This chart summarizes the neurotransmitters of 'pre' and 'post' axons of both divisions and the receptors they combine with. In the PSNS and SNS there are boutons at the end of 'pre' axons that release acetylcholine (ACh) onto Nn receptors on 'post' cell bodies within ganglia. These stimulated (green) neurons will release their neurotransmitter molecules on effector cells within the organ they innervate.
The top box in this illustration shows that the 'post' of the PSNS also releases Ach. The receptors ACh can combine with are muscarinic; M3 cause stimulation (green) of the effector cells that display them while effectors displaying M2 will be inhibited (red).
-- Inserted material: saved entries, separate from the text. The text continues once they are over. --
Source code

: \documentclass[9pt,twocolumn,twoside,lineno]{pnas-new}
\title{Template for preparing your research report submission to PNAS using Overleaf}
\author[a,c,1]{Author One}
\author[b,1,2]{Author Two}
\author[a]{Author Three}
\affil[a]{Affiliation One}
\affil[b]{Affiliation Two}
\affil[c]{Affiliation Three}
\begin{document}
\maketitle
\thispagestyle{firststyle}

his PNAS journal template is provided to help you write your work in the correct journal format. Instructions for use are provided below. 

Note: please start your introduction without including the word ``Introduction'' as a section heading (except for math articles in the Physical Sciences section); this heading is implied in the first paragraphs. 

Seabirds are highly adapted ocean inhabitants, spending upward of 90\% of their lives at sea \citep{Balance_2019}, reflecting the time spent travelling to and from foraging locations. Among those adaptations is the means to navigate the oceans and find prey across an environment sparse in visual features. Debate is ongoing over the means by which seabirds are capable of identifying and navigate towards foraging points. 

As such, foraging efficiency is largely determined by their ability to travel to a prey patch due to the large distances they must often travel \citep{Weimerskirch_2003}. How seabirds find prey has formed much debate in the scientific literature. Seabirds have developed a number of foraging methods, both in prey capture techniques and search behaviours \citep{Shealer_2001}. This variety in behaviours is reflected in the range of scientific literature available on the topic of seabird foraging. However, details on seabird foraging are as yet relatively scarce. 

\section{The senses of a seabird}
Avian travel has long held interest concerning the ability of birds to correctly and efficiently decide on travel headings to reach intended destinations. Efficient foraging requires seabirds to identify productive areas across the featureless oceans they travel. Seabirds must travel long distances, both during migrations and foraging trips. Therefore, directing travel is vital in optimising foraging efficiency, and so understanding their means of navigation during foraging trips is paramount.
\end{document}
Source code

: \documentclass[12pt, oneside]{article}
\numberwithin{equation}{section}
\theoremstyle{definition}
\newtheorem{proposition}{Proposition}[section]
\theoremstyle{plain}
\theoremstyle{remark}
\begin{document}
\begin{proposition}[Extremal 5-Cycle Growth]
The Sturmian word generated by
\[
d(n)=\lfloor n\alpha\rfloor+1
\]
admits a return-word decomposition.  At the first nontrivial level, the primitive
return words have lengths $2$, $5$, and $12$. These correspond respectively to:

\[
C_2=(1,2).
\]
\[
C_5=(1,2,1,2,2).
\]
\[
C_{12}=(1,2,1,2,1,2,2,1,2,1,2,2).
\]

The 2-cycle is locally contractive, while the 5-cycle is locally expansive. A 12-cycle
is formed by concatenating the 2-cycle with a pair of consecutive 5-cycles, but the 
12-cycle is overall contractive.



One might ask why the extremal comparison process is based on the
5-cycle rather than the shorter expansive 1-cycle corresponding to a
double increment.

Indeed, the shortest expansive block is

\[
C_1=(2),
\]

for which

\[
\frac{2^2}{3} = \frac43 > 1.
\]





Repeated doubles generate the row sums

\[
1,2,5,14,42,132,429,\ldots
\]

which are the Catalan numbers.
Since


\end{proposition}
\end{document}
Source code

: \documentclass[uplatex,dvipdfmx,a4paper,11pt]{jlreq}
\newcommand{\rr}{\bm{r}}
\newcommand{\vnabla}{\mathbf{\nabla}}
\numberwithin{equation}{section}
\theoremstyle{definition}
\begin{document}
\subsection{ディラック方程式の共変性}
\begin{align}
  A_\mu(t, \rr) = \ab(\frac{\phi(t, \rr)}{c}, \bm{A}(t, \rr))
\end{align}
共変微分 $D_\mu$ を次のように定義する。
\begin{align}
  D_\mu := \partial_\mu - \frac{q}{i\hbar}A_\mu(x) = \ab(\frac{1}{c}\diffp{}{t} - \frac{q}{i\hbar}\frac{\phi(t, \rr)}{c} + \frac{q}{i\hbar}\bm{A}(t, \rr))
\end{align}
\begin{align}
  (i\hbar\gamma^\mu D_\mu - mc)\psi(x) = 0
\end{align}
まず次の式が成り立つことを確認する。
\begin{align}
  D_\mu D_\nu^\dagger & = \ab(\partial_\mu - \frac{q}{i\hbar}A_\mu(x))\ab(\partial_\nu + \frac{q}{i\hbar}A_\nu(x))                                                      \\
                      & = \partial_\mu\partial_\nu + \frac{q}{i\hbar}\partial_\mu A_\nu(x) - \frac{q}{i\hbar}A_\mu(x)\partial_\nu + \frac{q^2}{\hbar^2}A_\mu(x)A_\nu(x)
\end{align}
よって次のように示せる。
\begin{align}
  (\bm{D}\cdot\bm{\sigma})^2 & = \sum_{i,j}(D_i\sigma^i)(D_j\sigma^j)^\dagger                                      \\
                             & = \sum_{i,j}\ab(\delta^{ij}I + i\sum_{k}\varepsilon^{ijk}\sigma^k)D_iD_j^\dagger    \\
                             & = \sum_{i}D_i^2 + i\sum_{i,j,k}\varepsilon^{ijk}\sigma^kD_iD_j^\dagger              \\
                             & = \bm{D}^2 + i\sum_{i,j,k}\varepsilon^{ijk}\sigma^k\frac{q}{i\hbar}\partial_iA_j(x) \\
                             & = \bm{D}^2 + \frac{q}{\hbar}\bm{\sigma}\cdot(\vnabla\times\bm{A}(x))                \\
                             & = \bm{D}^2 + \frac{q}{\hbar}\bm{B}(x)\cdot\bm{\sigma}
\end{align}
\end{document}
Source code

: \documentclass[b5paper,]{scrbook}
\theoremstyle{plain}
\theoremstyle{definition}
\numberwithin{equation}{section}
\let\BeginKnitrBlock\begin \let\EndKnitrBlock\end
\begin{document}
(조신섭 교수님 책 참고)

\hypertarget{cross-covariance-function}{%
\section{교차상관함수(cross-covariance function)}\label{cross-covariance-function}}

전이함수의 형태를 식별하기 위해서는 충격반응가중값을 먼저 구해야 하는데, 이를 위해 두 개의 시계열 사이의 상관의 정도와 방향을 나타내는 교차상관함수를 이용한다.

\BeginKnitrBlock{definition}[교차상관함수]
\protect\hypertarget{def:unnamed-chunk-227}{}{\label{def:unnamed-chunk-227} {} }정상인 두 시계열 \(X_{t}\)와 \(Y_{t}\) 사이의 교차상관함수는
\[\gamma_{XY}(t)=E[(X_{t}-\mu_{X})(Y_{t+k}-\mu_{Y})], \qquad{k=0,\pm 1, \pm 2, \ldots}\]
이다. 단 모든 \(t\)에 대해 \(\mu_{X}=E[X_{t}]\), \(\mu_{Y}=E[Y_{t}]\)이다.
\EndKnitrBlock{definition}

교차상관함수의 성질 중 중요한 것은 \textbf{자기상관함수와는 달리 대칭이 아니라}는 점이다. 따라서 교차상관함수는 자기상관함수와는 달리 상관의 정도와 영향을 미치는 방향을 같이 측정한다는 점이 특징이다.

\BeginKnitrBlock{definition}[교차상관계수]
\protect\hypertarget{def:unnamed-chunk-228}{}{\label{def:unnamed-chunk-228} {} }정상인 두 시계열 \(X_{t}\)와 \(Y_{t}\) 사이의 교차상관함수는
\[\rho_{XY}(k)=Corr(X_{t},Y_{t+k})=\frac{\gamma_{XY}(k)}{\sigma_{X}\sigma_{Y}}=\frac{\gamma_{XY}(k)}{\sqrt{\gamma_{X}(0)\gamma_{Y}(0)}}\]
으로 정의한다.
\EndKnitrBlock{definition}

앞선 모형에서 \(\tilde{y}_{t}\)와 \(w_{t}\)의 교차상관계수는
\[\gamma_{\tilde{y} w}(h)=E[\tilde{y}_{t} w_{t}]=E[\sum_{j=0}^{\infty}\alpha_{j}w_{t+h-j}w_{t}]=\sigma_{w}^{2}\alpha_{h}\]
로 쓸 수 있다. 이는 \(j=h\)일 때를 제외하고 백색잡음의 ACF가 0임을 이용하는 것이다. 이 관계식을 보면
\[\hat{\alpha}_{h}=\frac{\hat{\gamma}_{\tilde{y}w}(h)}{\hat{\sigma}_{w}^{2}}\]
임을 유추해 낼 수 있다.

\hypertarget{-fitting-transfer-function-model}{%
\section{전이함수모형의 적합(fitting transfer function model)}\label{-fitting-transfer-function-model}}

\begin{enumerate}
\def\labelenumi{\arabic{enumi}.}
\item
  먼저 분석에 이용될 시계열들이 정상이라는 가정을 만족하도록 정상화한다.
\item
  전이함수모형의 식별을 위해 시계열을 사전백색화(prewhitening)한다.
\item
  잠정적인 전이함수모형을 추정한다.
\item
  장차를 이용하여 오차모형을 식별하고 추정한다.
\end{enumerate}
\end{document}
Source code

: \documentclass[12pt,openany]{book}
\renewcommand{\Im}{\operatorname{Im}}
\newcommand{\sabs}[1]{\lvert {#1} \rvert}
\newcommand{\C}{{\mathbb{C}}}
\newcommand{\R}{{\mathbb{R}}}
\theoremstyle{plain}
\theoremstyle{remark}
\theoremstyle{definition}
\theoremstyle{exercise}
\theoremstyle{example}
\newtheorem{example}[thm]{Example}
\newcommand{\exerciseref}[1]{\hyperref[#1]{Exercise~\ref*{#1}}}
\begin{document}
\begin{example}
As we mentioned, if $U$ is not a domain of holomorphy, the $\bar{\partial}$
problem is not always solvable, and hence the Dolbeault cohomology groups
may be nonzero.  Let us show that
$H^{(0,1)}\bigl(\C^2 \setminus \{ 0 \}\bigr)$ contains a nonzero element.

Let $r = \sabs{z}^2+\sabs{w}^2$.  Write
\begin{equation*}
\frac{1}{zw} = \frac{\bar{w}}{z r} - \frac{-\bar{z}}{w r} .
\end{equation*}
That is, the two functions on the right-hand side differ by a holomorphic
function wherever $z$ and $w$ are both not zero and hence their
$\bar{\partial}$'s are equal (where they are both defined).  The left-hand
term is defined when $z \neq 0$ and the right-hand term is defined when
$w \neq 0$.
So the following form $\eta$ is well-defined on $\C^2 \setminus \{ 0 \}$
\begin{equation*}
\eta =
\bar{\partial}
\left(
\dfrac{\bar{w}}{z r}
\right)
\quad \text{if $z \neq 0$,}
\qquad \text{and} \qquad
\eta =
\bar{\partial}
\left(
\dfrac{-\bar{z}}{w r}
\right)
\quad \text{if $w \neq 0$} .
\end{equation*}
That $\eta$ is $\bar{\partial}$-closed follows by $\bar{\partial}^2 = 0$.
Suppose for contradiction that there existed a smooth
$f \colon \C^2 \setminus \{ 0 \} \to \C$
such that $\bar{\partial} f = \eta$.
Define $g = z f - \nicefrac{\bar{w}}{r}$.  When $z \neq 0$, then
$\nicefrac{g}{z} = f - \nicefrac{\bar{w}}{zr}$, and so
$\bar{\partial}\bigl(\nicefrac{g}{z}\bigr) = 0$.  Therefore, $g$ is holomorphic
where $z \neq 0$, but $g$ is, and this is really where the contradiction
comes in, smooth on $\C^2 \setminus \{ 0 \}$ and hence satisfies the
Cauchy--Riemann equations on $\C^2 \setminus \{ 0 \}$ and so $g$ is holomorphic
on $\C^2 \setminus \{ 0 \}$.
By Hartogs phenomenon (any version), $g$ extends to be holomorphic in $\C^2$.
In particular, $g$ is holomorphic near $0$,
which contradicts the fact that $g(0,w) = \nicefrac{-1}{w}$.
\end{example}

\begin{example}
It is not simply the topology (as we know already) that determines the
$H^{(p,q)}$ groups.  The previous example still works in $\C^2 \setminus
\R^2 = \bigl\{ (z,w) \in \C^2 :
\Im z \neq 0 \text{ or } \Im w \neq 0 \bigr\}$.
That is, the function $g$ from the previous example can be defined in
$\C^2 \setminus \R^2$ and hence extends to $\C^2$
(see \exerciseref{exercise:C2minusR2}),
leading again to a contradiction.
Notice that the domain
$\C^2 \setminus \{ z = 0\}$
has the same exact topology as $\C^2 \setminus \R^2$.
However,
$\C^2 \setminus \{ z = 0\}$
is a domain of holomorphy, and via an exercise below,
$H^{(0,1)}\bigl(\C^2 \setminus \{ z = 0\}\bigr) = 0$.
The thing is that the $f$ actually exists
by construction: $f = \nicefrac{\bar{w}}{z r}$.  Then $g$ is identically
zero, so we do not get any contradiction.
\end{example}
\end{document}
The lower box in the illustration shows three pathways by which the SNS causes its effects. The most common way is the top picture: the 'post' cell bodies contain Nn and ACh stimulates them to send release their neurotransmitter in the organ they innervate. The neurotransmitter released is norepinephrine (NE) and there are 5 possible receptors for it. Attachment of NE to alpha1 or beta1 receptors will stimulate (green) the effector cell; alpha2, beta2 and beta3 all inhibit (red) their effector cells.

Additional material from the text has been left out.